WORK REQUIRED:
The whole listing is to be reproduced exactly as given.
·····
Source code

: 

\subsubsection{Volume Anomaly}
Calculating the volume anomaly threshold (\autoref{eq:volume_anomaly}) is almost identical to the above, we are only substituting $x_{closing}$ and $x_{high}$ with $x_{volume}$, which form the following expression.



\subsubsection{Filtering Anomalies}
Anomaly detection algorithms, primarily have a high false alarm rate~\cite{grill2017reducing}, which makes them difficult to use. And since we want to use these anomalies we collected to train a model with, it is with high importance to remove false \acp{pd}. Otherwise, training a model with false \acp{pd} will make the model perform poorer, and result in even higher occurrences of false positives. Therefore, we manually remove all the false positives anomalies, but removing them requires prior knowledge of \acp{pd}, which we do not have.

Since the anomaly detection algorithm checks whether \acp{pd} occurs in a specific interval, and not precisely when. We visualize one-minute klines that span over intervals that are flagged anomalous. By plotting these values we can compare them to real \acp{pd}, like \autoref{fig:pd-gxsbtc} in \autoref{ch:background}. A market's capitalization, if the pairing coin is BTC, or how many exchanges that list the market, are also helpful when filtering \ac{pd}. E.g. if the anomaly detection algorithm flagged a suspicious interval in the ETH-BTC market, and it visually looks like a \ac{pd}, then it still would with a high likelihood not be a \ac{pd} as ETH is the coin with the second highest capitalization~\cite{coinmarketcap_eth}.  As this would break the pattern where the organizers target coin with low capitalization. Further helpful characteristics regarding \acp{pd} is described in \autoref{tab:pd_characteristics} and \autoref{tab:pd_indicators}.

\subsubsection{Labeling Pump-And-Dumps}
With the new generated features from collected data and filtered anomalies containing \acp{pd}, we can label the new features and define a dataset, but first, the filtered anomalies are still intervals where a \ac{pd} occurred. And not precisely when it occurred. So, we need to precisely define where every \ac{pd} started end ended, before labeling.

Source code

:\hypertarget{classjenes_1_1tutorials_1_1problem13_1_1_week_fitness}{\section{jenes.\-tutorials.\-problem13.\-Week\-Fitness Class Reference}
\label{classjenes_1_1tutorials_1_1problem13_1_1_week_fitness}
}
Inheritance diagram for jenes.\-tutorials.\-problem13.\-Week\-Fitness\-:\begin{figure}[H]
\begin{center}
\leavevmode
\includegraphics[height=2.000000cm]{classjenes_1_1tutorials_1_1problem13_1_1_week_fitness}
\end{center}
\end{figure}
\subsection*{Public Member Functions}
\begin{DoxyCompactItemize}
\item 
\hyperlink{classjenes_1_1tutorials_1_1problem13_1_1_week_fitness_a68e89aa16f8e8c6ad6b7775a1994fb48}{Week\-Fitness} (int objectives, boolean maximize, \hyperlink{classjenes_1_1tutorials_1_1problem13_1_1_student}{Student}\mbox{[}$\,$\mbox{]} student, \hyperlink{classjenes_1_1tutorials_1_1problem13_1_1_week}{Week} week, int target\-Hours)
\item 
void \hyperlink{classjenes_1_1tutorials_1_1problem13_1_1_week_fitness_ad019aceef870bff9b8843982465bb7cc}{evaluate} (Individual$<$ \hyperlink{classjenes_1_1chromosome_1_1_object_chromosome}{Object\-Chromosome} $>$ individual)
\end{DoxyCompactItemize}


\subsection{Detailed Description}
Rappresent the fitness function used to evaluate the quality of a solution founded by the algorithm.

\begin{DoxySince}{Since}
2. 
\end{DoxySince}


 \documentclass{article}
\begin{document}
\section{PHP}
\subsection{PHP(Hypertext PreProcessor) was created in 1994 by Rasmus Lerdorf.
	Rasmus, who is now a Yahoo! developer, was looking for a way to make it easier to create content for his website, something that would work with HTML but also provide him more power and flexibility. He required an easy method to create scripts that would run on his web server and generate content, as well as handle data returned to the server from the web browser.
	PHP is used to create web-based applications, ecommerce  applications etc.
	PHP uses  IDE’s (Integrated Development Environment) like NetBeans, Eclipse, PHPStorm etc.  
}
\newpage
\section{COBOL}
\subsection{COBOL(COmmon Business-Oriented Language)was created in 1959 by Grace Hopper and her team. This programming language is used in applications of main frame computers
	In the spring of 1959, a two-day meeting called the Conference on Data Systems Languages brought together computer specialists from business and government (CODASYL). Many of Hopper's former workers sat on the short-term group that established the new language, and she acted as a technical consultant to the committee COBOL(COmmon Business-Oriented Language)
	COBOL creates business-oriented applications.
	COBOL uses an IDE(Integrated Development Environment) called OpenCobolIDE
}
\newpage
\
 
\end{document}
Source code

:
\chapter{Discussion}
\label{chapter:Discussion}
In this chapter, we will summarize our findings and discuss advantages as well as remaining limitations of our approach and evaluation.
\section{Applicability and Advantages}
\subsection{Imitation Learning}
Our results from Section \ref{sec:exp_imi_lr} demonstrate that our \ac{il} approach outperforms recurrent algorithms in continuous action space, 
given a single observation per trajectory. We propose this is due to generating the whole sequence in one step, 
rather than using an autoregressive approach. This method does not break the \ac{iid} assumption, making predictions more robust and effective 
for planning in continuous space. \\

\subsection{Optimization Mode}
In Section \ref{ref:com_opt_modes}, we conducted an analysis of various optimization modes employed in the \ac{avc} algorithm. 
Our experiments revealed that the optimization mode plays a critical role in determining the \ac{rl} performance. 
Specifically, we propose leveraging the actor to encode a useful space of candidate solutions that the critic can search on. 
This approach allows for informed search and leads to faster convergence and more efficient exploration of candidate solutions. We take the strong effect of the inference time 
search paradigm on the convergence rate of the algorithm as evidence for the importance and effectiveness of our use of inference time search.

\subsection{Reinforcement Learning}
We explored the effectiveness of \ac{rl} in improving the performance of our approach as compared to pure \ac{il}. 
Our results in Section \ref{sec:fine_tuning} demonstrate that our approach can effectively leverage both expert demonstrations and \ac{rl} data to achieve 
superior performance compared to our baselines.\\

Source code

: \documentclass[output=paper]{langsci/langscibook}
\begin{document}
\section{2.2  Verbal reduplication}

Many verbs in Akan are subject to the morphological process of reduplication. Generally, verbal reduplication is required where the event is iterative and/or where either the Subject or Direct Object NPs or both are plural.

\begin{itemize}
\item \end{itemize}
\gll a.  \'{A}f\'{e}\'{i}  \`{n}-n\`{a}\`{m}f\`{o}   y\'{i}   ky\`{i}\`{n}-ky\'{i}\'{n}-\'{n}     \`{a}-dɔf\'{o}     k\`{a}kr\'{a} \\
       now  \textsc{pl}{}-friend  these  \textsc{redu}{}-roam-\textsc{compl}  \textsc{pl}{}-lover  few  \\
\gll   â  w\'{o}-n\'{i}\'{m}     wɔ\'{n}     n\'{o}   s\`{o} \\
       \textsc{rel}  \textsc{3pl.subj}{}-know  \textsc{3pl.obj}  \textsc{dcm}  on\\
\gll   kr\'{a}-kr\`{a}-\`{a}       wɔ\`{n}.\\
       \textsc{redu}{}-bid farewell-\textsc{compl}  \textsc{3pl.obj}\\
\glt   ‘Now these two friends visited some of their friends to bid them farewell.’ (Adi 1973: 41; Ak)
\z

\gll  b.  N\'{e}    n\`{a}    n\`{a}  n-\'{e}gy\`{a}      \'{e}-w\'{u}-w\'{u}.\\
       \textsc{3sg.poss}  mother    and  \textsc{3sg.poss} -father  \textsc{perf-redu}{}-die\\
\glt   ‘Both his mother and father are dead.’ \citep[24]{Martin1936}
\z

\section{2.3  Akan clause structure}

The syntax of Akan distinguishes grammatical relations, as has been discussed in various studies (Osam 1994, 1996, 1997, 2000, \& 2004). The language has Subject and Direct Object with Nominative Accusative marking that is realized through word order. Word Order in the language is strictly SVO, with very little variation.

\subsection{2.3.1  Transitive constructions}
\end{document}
·····
SOLUTION FOR THIS EXERCISE:
Source code

: 

\subsubsection{Volume Anomaly}
Calculating the volume anomaly threshold (\autoref{eq:volume_anomaly}) is almost identical to the above, we are only substituting $x_{closing}$ and $x_{high}$ with $x_{volume}$, which form the following expression.



\subsubsection{Filtering Anomalies}
Anomaly detection algorithms, primarily have a high false alarm rate~\cite{grill2017reducing}, which makes them difficult to use. And since we want to use these anomalies we collected to train a model with, it is with high importance to remove false \acp{pd}. Otherwise, training a model with false \acp{pd} will make the model perform poorer, and result in even higher occurrences of false positives. Therefore, we manually remove all the false positives anomalies, but removing them requires prior knowledge of \acp{pd}, which we do not have.

Since the anomaly detection algorithm checks whether \acp{pd} occurs in a specific interval, and not precisely when. We visualize one-minute klines that span over intervals that are flagged anomalous. By plotting these values we can compare them to real \acp{pd}, like \autoref{fig:pd-gxsbtc} in \autoref{ch:background}. A market's capitalization, if the pairing coin is BTC, or how many exchanges that list the market, are also helpful when filtering \ac{pd}. E.g. if the anomaly detection algorithm flagged a suspicious interval in the ETH-BTC market, and it visually looks like a \ac{pd}, then it still would with a high likelihood not be a \ac{pd} as ETH is the coin with the second highest capitalization~\cite{coinmarketcap_eth}.  As this would break the pattern where the organizers target coin with low capitalization. Further helpful characteristics regarding \acp{pd} is described in \autoref{tab:pd_characteristics} and \autoref{tab:pd_indicators}.

\subsubsection{Labeling Pump-And-Dumps}
With the new generated features from collected data and filtered anomalies containing \acp{pd}, we can label the new features and define a dataset, but first, the filtered anomalies are still intervals where a \ac{pd} occurred. And not precisely when it occurred. So, we need to precisely define where every \ac{pd} started end ended, before labeling.

Source code

:\hypertarget{classjenes_1_1tutorials_1_1problem13_1_1_week_fitness}{\section{jenes.\-tutorials.\-problem13.\-Week\-Fitness Class Reference}
\label{classjenes_1_1tutorials_1_1problem13_1_1_week_fitness}
}
Inheritance diagram for jenes.\-tutorials.\-problem13.\-Week\-Fitness\-:\begin{figure}[H]
\begin{center}
\leavevmode
\includegraphics[height=2.000000cm]{classjenes_1_1tutorials_1_1problem13_1_1_week_fitness}
\end{center}
\end{figure}
\subsection*{Public Member Functions}
\begin{DoxyCompactItemize}
\item 
\hyperlink{classjenes_1_1tutorials_1_1problem13_1_1_week_fitness_a68e89aa16f8e8c6ad6b7775a1994fb48}{Week\-Fitness} (int objectives, boolean maximize, \hyperlink{classjenes_1_1tutorials_1_1problem13_1_1_student}{Student}\mbox{[}$\,$\mbox{]} student, \hyperlink{classjenes_1_1tutorials_1_1problem13_1_1_week}{Week} week, int target\-Hours)
\item 
void \hyperlink{classjenes_1_1tutorials_1_1problem13_1_1_week_fitness_ad019aceef870bff9b8843982465bb7cc}{evaluate} (Individual$<$ \hyperlink{classjenes_1_1chromosome_1_1_object_chromosome}{Object\-Chromosome} $>$ individual)
\end{DoxyCompactItemize}


\subsection{Detailed Description}
Rappresent the fitness function used to evaluate the quality of a solution founded by the algorithm.

\begin{DoxySince}{Since}
2. 
\end{DoxySince}


 \documentclass{article}
\begin{document}
\section{PHP}
\subsection{PHP(Hypertext PreProcessor) was created in 1994 by Rasmus Lerdorf.
	Rasmus, who is now a Yahoo! developer, was looking for a way to make it easier to create content for his website, something that would work with HTML but also provide him more power and flexibility. He required an easy method to create scripts that would run on his web server and generate content, as well as handle data returned to the server from the web browser.
	PHP is used to create web-based applications, ecommerce  applications etc.
	PHP uses  IDE’s (Integrated Development Environment) like NetBeans, Eclipse, PHPStorm etc.  
}
\newpage
\section{COBOL}
\subsection{COBOL(COmmon Business-Oriented Language)was created in 1959 by Grace Hopper and her team. This programming language is used in applications of main frame computers
	In the spring of 1959, a two-day meeting called the Conference on Data Systems Languages brought together computer specialists from business and government (CODASYL). Many of Hopper's former workers sat on the short-term group that established the new language, and she acted as a technical consultant to the committee COBOL(COmmon Business-Oriented Language)
	COBOL creates business-oriented applications.
	COBOL uses an IDE(Integrated Development Environment) called OpenCobolIDE
}
\newpage
\
 
\end{document}
Source code

:
\chapter{Discussion}
\label{chapter:Discussion}
In this chapter, we will summarize our findings and discuss advantages as well as remaining limitations of our approach and evaluation.
\section{Applicability and Advantages}
\subsection{Imitation Learning}
Our results from Section \ref{sec:exp_imi_lr} demonstrate that our \ac{il} approach outperforms recurrent algorithms in continuous action space, 
given a single observation per trajectory. We propose this is due to generating the whole sequence in one step, 
rather than using an autoregressive approach. This method does not break the \ac{iid} assumption, making predictions more robust and effective 
for planning in continuous space. \\

\subsection{Optimization Mode}
In Section \ref{ref:com_opt_modes}, we conducted an analysis of various optimization modes employed in the \ac{avc} algorithm. 
Our experiments revealed that the optimization mode plays a critical role in determining the \ac{rl} performance. 
Specifically, we propose leveraging the actor to encode a useful space of candidate solutions that the critic can search on. 
This approach allows for informed search and leads to faster convergence and more efficient exploration of candidate solutions. We take the strong effect of the inference time 
search paradigm on the convergence rate of the algorithm as evidence for the importance and effectiveness of our use of inference time search.

\subsection{Reinforcement Learning}
We explored the effectiveness of \ac{rl} in improving the performance of our approach as compared to pure \ac{il}. 
Our results in Section \ref{sec:fine_tuning} demonstrate that our approach can effectively leverage both expert demonstrations and \ac{rl} data to achieve 
superior performance compared to our baselines.\\

Source code

: \documentclass[output=paper]{langsci/langscibook}
\begin{document}
\section{2.2  Verbal reduplication}

Many verbs in Akan are subject to the morphological process of reduplication. Generally, verbal reduplication is required where the event is iterative and/or where either the Subject or Direct Object NPs or both are plural.

\begin{itemize}
\item \end{itemize}
\gll a.  \'{A}f\'{e}\'{i}  \`{n}-n\`{a}\`{m}f\`{o}   y\'{i}   ky\`{i}\`{n}-ky\'{i}\'{n}-\'{n}     \`{a}-dɔf\'{o}     k\`{a}kr\'{a} \\
       now  \textsc{pl}{}-friend  these  \textsc{redu}{}-roam-\textsc{compl}  \textsc{pl}{}-lover  few  \\
\gll   â  w\'{o}-n\'{i}\'{m}     wɔ\'{n}     n\'{o}   s\`{o} \\
       \textsc{rel}  \textsc{3pl.subj}{}-know  \textsc{3pl.obj}  \textsc{dcm}  on\\
\gll   kr\'{a}-kr\`{a}-\`{a}       wɔ\`{n}.\\
       \textsc{redu}{}-bid farewell-\textsc{compl}  \textsc{3pl.obj}\\
\glt   ‘Now these two friends visited some of their friends to bid them farewell.’ (Adi 1973: 41; Ak)
\z

\gll  b.  N\'{e}    n\`{a}    n\`{a}  n-\'{e}gy\`{a}      \'{e}-w\'{u}-w\'{u}.\\
       \textsc{3sg.poss}  mother    and  \textsc{3sg.poss} -father  \textsc{perf-redu}{}-die\\
\glt   ‘Both his mother and father are dead.’ \citep[24]{Martin1936}
\z

\section{2.3  Akan clause structure}

The syntax of Akan distinguishes grammatical relations, as has been discussed in various studies (Osam 1994, 1996, 1997, 2000, \& 2004). The language has Subject and Direct Object with Nominative Accusative marking that is realized through word order. Word Order in the language is strictly SVO, with very little variation.

\subsection{2.3.1  Transitive constructions}
\end{document}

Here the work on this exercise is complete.